Be of good courage, and He shall strengthen your heart,
All you who HOPE in the Lord. Pslam 32:24


And the word of the Lord came to me, saying,
 “Jeremiah, what do you see?”
 And I said, “I see an almond branch.” Then the Lord said to me, 
“You have seen well, for I am watching over my word to perform it.” 
Jeremiah 1:11-12


“Joy to the world, the Lord has come!
 Let earth receive her King
 Let every heart prepare Him room

This seems to have been the year for “preparing Him room.” I had pretty small understanding those familiar lyrics until recently when I was processing through what it means to HOPE in the Lord, and I feel as though it may be a lifetime more of unpacking all that it means in the outworkings of life. HOPE feels like creating space in my heart, a gap—at times a gaping hole that hurts and throbs to be filled. Creating space for God to move and work. Joy does not fit in a heart that if filled with hurt, disappointment, and pain. Could I give Him room to dredge the muddy waters of my heart and give way to the clear rivers of joy and satisfaction?

The coming of the King is JOY for those who have room to receive.

Space in my heart wasn’t just about getting out the nasty stuff, it also means WAITING on Him. It means not filling it with other things in the meanwhile, not squeezing out my desires of God’s best with the ‘good,’ not running out and trying to get God’s work done in my own intellect and planning, not moving forward because I am tired of waiting, because I like action, because waiting has become too painful so I have to DO something! This problem is not unique to me or even my generation, the Bible is filled with stories of those who could not wait, Abraham, Esau, King Saul. We also read about the wonders that God does when those who wait in obedience don’t jump the gun and try to get it done themselves. I love the words of David in 1 Samuel 22:3 “Please let my father and my mother stay with you, till I know what God will do for me.” He was on the run for his life, his world was in complete upheaval and he says, “till I know what God will do for me.”

What has this looked like? It means staying in a job that I have really had enough of. Letting go of certain friendships, investing more in some relationships and less in others. Closing down a business that took a lot of time and resources. Waiting in the area of dating, not to give up, but to leave room in my heart with anticipation—which can be painful! Some days, denying these desires would certainly feel easier, but not at the cost of settling for less than God’s best! God treasures this time with me, to be present with me in a unique way in my waiting. He fills the space with His sweet goodness, He preserves my heart from bitterness.

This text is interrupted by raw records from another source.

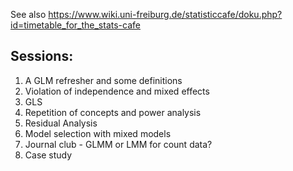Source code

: See also https://www.wiki.uni-freiburg.de/statisticcafe/doku.php?id=timetable_for_the_stats-cafe

## Sessions: 

1. A GLM refresher and some definitions 
2. Violation of independence and mixed effects
3. GLS 	
4. Repetition of concepts and power analysis 	
5. Residual Analysis
6. Model selection with mixed models
7. Journal club - GLMM or LMM for count data?
8. Case study

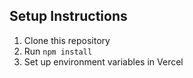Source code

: ## Setup Instructions
1. Clone this repository
2. Run `npm install`
3. Set up environment variables in Vercel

It means giving God the first say in where I go and how I spend my time. I have come to see a lot of people have their agenda for my time, even in GOOD things I need to be sure I am not crowding out God with busyness or exhausting myself. I too am watching for Him to perform His word so I am ready for action and not caught napping! It means letting certain hobbies that I have taken great enjoyment in become less and less, maybe for a season, maybe for good. It means taking risks of obedience to do things that feel out of my character, to be sensitive to the gentle nudge of the Holy Spirit to reach out to a friend, or give a word of encouragement or a prayer for a stranger. These have been the places of greatest joy in the last year. When I have been the most hesitant or resistant to where I feel God is leading, and following Him anyway.

Preparing Him room has created a shift in my relationship with God. I want His presence more than I want what He can do for me. He is becoming my satisfaction in the time of waiting. He is the Bread of Life, the one who nourishes me, sustains me, holds me and comforts me. And He, more than anything else desires ME, to BE with me. So much so, that He sent His son. Emmanuel, “God with us” to forever destroy the barrier of sin and separation, to be present with me in my time of waiting, to be my hope as we watch together for Him to perform His word. 

“till I know what God will do for me.”